Gietzen K, Adamczyk-Engelmann P, Wüthrich A, Konstantinova A, Bader H
Biochim Biophys Acta. 1983 Dec 7;736(1):109-18. doi: 10.1016/0005-2736(83)90175-x.
Compound 48/80, a condensation product of N-methyl-p-methoxyphenethylamine with formaldehyde, is composed of a family of cationic amphiphiles differing in the degree of polymerization. Compound 48/80 was found to be a potent inhibitor of the calmodulin-activated fraction of brain phosphodiesterase and red blood cell Ca2+-transport ATPase, with IC50 values of 0.3 and 0.85 micrograms/ml, respectively. However, the basal activity of both enzymes is not at all suppressed by the drug at concentrations up to 300 micrograms/ml. Inhibition of Ca2+ transport into inside-out red blood cell vesicles by compound 48/80 follows a similar pattern in that basal, calmodulin-independent, transport is also not affected by the drug. Kinetic analysis revealed that the stimulation of Ca2+-transport ATPase induced by calmodulin is inhibited by compound 48/80 according to a competitive mechanism. It was demonstrated that the inhibitory constituents of compound 48/80 bind to calmodulin in a Ca2+-dependent fashion. Comparison of the specificity of several anti-calmodulin drugs showed that compound 48/80 is the most specific inhibitor of the calmodulin-dependent fraction of red blood cell Ca2+-transport ATPase that has been described hitherto. In addition, compound 48/80 was found to be a rather specific inhibitor of the calmodulin-induced activation of Ca2+-transport ATPase when compared with the stimulation induced by an anionic amphiphile or by limited proteolysis. Half-maximal inhibition of the activity stimulated by oleic acid or mild tryptic digestion required 8- and 32-times higher concentrations of compound 48/80, respectively, compared with the calmodulin-dependent fraction of the ATPase activity. Moreover, calmodulin-independent systems as rabbit skeletal muscle sarcoplasmic reticulum Ca2+-transport ATPase or calf cardiac sarcolemma (Na+ + K+)-transport ATPase are far less influenced by compound 48/80 as compared with trifluoperazine and calmidazolium. Because of its high specificity compound 48/80 is proposed to be a promising tool for studying calmodulin-dependent processes.

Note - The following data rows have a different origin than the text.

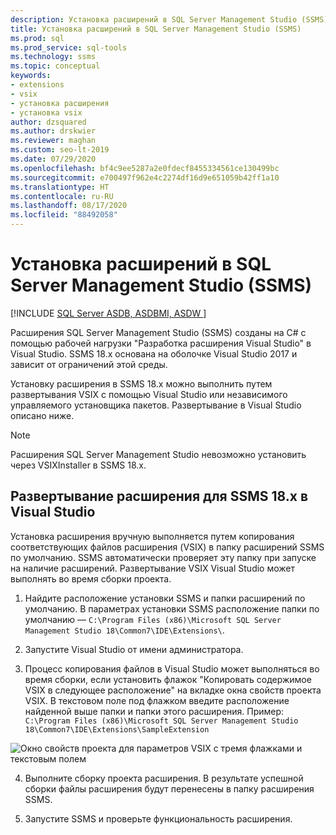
 ```yaml
---
description: Установка расширений в SQL Server Management Studio (SSMS)
title: Установка расширений в SQL Server Management Studio (SSMS)
ms.prod: sql
ms.prod_service: sql-tools
ms.technology: ssms
ms.topic: conceptual
keywords:
- extensions
- vsix
- установка расширения
- установка vsix
author: dzsquared
ms.author: drskwier
ms.reviewer: maghan
ms.custom: seo-lt-2019
ms.date: 07/29/2020
ms.openlocfilehash: bf4c9ee5287a2e0fdecf8455334561ce130499bc
ms.sourcegitcommit: e700497f962e4c2274df16d9e651059b42ff1a10
ms.translationtype: HT
ms.contentlocale: ru-RU
ms.lasthandoff: 08/17/2020
ms.locfileid: "88492058"
---
```

# <a name="install-extensions-in-sql-server-management-studio-ssms"></a>Установка расширений в SQL Server Management Studio (SSMS)

[!INCLUDE [SQL Server ASDB, ASDBMI, ASDW ](../includes/applies-to-version/sql-asdb-asdbmi-asa.md)]

Расширения SQL Server Management Studio (SSMS) созданы на C# с помощью рабочей нагрузки "Разработка расширения Visual Studio" в Visual Studio. SSMS 18.x основана на оболочке Visual Studio 2017 и зависит от ограничений этой среды.

Установку расширения в SSMS 18.x можно выполнить путем развертывания VSIX с помощью Visual Studio или независимого управляемого установщика пакетов.  Развертывание в Visual Studio описано ниже.

> [!NOTE]
> Расширения SQL Server Management Studio невозможно установить через VSIXInstaller в SSMS 18.x.
  
## <a name="visual-studio-deployment-of-an-extension-for-ssms-18x"></a>Развертывание расширения для SSMS 18.x в Visual Studio

Установка расширения вручную выполняется путем копирования соответствующих файлов расширения (VSIX) в папку расширений SSMS по умолчанию.  SSMS автоматически проверяет эту папку при запуске на наличие расширений.  Развертывание VSIX Visual Studio может выполнять во время сборки проекта. 

  
1.  Найдите расположение установки SSMS и папки расширений по умолчанию.  В параметрах установки SSMS расположение папки по умолчанию — ```C:\Program Files (x86)\Microsoft SQL Server Management Studio 18\Common7\IDE\Extensions\```.  


2. Запустите Visual Studio от имени администратора.

3.  Процесс копирования файлов в Visual Studio может выполняться во время сборки, если установить флажок "Копировать содержимое VSIX в следующее расположение" на вкладке окна свойств проекта VSIX. В текстовом поле под флажком введите расположение найденной выше папки и папки этого расширения.  Пример: ```C:\Program Files (x86)\Microsoft SQL Server Management Studio 18\Common7\IDE\Extensions\SampleExtension```
  
![Окно свойств проекта для параметров VSIX с тремя флажками и текстовым полем](./media/install-extensions/vsix_ssms.png)

4. Выполните сборку проекта расширения. В результате успешной сборки файлы расширения будут перенесены в папку расширения SSMS.

5.  Запустите SSMS и проверьте функциональность расширения.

化合物48/80是N-甲基-对甲氧基苯乙胺与甲醛的缩合产物,由一系列聚合度不同的阳离子两亲物组成。已发现化合物48/80是脑磷酸二酯酶钙调蛋白激活部分和红细胞Ca2+转运ATP酶的有效抑制剂,IC50值分别为0.3和0.85微克/毫升。然而,在浓度高达300微克/毫升时,该药物对这两种酶的基础活性完全没有抑制作用。化合物48/80对红细胞内翻囊泡中Ca2+转运的抑制作用遵循类似模式,即基础的、不依赖钙调蛋白的转运也不受该药物影响。动力学分析表明,化合物48/80根据竞争机制抑制钙调蛋白诱导的Ca2+转运ATP酶的刺激作用。已证明化合物48/80的抑制成分以Ca2+依赖的方式与钙调蛋白结合。几种抗钙调蛋白药物特异性的比较表明,化合物48/80是迄今所描述的红细胞Ca2+转运ATP酶钙调蛋白依赖部分最特异的抑制剂。此外,与阴离子两亲物或有限蛋白酶解诱导的刺激相比,化合物48/80被发现是钙调蛋白诱导的Ca2+转运ATP酶激活的相当特异的抑制剂。与ATP酶活性的钙调蛋白依赖部分相比,油酸或轻度胰蛋白酶消化刺激的活性的半数最大抑制分别需要高8倍和32倍浓度的化合物48/80。此外,与三氟拉嗪和氯米达唑相比,不依赖钙调蛋白的系统如兔骨骼肌肌浆网Ca2+转运ATP酶或小牛心肌肌膜(Na+ + K+)转运ATP酶受化合物48/80的影响要小得多。由于其高特异性,化合物48/80被认为是研究钙调蛋白依赖过程的一种有前途的工具。